Whether we have primary or secondary breast cancer, we are particularly sensitive for (any) information relating to the causes and prevention of breast cancer as well as factors aiding and prolonging survival. The headline, "I had alcohol-related breast cancer. Here’s why I still drink", for instance, carries the implication there was something we did, or didn't do that led us to develop cancer. We ask ourselves 'could I have done anything to prevent it?' We feel responsible.
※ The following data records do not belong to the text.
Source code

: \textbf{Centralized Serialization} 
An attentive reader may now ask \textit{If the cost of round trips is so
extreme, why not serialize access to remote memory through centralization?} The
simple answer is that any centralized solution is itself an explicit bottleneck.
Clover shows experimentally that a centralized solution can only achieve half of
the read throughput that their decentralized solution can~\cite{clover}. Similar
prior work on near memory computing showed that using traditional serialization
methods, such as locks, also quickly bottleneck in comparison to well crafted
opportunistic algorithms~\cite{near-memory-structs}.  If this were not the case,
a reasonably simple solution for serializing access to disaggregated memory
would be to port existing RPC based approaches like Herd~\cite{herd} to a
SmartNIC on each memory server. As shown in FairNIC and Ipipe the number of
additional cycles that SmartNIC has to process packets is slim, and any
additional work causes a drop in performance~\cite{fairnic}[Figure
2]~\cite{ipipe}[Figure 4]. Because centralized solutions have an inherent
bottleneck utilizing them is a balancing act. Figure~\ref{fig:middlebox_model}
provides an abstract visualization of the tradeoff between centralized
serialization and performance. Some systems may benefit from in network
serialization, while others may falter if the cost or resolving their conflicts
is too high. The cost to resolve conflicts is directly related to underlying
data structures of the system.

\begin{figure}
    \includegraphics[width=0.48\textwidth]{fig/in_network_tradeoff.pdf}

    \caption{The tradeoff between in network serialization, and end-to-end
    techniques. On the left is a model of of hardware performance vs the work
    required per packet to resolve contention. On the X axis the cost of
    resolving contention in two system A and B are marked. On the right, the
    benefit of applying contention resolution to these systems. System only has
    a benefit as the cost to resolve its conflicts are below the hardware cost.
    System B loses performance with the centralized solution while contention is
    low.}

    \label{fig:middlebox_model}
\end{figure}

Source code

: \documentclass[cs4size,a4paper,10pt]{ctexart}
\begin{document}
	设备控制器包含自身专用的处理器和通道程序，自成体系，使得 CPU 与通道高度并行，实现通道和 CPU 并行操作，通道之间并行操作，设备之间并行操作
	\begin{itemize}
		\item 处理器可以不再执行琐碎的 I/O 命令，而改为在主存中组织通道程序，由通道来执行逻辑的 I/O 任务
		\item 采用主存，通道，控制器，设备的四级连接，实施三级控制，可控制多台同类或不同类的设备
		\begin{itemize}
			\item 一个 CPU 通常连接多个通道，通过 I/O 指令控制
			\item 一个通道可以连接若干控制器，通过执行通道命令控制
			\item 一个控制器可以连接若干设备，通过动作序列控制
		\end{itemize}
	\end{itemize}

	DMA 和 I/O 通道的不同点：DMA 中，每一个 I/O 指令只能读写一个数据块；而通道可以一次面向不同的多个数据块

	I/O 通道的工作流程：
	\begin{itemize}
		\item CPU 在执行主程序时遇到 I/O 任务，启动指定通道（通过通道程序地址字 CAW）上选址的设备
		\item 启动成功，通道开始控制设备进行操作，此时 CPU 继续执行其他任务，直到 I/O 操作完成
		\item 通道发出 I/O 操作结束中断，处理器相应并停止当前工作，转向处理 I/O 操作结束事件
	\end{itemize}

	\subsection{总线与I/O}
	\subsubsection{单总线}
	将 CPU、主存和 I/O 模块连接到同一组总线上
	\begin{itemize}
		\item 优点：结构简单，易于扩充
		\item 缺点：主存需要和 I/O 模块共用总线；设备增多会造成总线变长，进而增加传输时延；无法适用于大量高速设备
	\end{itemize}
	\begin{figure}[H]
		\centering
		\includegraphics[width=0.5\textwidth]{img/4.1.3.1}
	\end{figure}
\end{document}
We need our families and the wider community to understand how sensitive we are to information and the way that breast cancer is portrayed in the media, the way it creates unhelpful stereotypes, unrealistic expectations and misleading headlines. Very many of us are distressed by well-meaning but highly emotive adverts by the big charities - ironically the very organisations seeking to raise awareness and offer us support! Likewise, some of us felt ambushed by the prevalence of cancer - from the topical 'cancer story-line' in our favourite soap opera, or film.

Our psychological vulnerability increases our sensitivity, and given that our fear of recurrence and fear of progression of disease loom high, we are vigilant for any detail we can use to our advantage, to help us survive. Our fear can drive us to grab with both hands any new developments, whether in progress or substantiated - they mean a lot to us. Friends, family, and colleagues are keen to convey their information and social media has a cunning way of portraying the best (this 'know your lemons campaign') and the worst (fake news and pointless awareness raising games )

So, how can we work around these issues so important to our survival, yet that come with such mixed messages?

Naz told us that science is not always exact, it comes with a margin of error. She explained that problems with replicability and the reliability of trials are not unknown. Alot of people have lost their faith in medicine, because its growth is slow, and its effectiveness questionable - though Naz pointed out that 'proper' science grows slowly and steadily. In these circumstances, in an ever more complex world, we must learn to navigate the vast sea of information, choices and options open to us while trying not to get ourselves into an anxious, overwhelmed state of mind where fear and apprehension follows.